Criteria for Placing Buildings at Densities Over 20 Dwellings Per Hectare

Continuity of Frontage

Continuity of built frontage is desirable because it helps to enclose spaces and creates continuous pedestrian routes. Continuity of built frontage is not always easy to achieve, but the following guidelines show how common problems can be avoided or overcome:

  • Joining a high proportion of dwellings to each other in terraces can create a powerful continuous frontage. This need not mean suppression of the individuality of each dwelling; historic towns and villages are largely made up of individual buildings which happen to be joined to one another. Terraces are comparatively economical to construct and offer improved insulation. They are therefore energy-efficient and easy to connect to district heating systems, renewable energy sources, waste distribution systems and other digital infrastructure. If a high proportion of detached houses is desired, they should be provided within a lower density context.
  • Even where space is required between buildings for vehicle access, it is possible to maintain continuity by bridging over at first-floor level.
  • At the ends of terraces or in the case of detached buildings, the illusion of continuity may be created by forming an overlapping right-angled corner which, when approached, conceals the gap.
  • The flank of the garden of an end house is often the cause of a break in frontage continuity. Windows in these side elevations remove the bland appearance of featureless walls and allow greater natural surveillance, reducing opportunities for crime and anti-social behaviour. End houses should be designed as corner-turning buildings screening at least part of the garden flank, with the remainder screened by a wall at least 1.8m high. The length of garden walls on the street frontage should, however, be kept to a minimum.
  • It is a difficult task to enclose urban space with predominantly detached and semi-detached dwellings, as the gaps between dwellings tend to dominate and the structure of the enclosed space is weakened. The use of a large proportion of detached or semi-detached houses is not conductive to the satisfactory enclosure of urban space and should be avoided in the urban context. The correct context for detached and semi-detached houses is at densities of less than 20 dwellings per hectare (8 dwellings per acre).

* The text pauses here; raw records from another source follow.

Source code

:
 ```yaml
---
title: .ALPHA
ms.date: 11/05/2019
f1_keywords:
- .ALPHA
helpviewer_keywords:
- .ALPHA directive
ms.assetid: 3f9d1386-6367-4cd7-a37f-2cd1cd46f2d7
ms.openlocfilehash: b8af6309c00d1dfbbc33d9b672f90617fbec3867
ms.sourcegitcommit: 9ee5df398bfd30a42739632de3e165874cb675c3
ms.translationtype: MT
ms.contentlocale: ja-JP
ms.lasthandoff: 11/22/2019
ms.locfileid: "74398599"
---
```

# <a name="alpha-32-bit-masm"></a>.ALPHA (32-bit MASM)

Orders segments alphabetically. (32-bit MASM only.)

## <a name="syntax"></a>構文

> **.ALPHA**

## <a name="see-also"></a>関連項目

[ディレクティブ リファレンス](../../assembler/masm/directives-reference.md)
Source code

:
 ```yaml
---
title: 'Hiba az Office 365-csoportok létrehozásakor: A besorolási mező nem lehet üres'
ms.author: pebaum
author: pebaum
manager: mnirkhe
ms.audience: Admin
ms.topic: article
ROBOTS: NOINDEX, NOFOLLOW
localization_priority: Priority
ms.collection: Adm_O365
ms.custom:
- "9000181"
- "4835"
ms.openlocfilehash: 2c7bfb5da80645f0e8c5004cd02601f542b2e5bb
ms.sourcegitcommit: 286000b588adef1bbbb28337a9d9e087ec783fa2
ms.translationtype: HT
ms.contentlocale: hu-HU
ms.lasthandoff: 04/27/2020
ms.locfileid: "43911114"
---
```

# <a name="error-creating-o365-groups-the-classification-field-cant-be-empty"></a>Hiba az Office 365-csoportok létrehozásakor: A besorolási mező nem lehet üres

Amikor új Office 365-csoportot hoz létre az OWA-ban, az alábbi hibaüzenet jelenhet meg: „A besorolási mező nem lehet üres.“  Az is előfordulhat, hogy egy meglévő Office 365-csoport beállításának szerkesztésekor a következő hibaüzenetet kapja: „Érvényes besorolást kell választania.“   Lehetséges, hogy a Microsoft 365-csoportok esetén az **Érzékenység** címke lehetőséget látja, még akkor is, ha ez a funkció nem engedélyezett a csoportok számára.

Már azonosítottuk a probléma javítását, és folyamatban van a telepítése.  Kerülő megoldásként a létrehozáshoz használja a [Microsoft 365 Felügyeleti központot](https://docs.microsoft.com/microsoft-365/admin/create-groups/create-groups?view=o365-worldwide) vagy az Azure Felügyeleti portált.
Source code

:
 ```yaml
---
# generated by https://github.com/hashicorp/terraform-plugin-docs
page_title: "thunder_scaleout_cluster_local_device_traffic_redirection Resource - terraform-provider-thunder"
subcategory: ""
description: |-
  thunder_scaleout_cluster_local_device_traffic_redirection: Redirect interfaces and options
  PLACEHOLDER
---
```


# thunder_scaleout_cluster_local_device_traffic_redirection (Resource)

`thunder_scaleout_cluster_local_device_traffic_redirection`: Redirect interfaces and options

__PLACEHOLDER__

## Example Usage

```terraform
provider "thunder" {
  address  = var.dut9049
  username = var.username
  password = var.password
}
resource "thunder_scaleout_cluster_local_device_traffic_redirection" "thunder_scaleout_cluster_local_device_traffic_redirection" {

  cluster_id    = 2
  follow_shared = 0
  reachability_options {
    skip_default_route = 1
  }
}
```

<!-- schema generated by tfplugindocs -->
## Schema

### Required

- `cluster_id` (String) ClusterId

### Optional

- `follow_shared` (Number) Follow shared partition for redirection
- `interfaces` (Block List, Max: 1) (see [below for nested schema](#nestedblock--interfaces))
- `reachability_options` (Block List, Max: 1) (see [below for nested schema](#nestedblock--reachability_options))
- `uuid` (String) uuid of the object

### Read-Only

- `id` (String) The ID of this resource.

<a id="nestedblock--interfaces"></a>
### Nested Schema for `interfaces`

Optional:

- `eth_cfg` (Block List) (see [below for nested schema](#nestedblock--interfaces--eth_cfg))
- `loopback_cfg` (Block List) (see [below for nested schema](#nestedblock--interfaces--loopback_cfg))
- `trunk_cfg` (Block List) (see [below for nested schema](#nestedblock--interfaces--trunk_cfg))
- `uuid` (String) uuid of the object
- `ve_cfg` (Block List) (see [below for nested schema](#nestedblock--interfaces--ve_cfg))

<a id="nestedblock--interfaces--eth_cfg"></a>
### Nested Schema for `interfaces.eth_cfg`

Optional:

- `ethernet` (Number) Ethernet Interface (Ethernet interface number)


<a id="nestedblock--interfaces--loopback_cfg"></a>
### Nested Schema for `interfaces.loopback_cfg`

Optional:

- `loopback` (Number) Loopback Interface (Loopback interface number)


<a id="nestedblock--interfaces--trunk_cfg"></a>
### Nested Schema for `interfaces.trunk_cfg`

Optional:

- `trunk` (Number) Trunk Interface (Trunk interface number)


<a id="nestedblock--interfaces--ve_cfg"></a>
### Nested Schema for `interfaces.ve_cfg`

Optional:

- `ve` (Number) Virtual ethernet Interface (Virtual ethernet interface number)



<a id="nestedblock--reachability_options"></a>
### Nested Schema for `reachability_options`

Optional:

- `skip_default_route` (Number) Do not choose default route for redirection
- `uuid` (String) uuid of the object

Relationship of House to Road

Car Parking for buildings should be sited between houses, beneath upper-storey structures or within garages to the rear, helping to reduce the visual impact of parked cars. This also has the advantage of increasing the area of the site available for private rear gardens.

Private Parking and Garages

The satisfactory enclosure of urban space becomes impossible when houses are set back from the road to accommodate private parking spaces – as may occur when houses feature integrated garages, or when they form a row of terraces without designated parking beneath or behind the houses.

For this reason, house types with integral garages should be used sparingly and/or additional parking spaces should be located elsewhere. In the case of terraced houses, visitor parking should be located at the end of or behind the terrace, unless the terrace fronts an enclosed or partially enclosed parking court or square. Parking facilities and garages must be accessible to people of all ages and a range of physical and mental abilities.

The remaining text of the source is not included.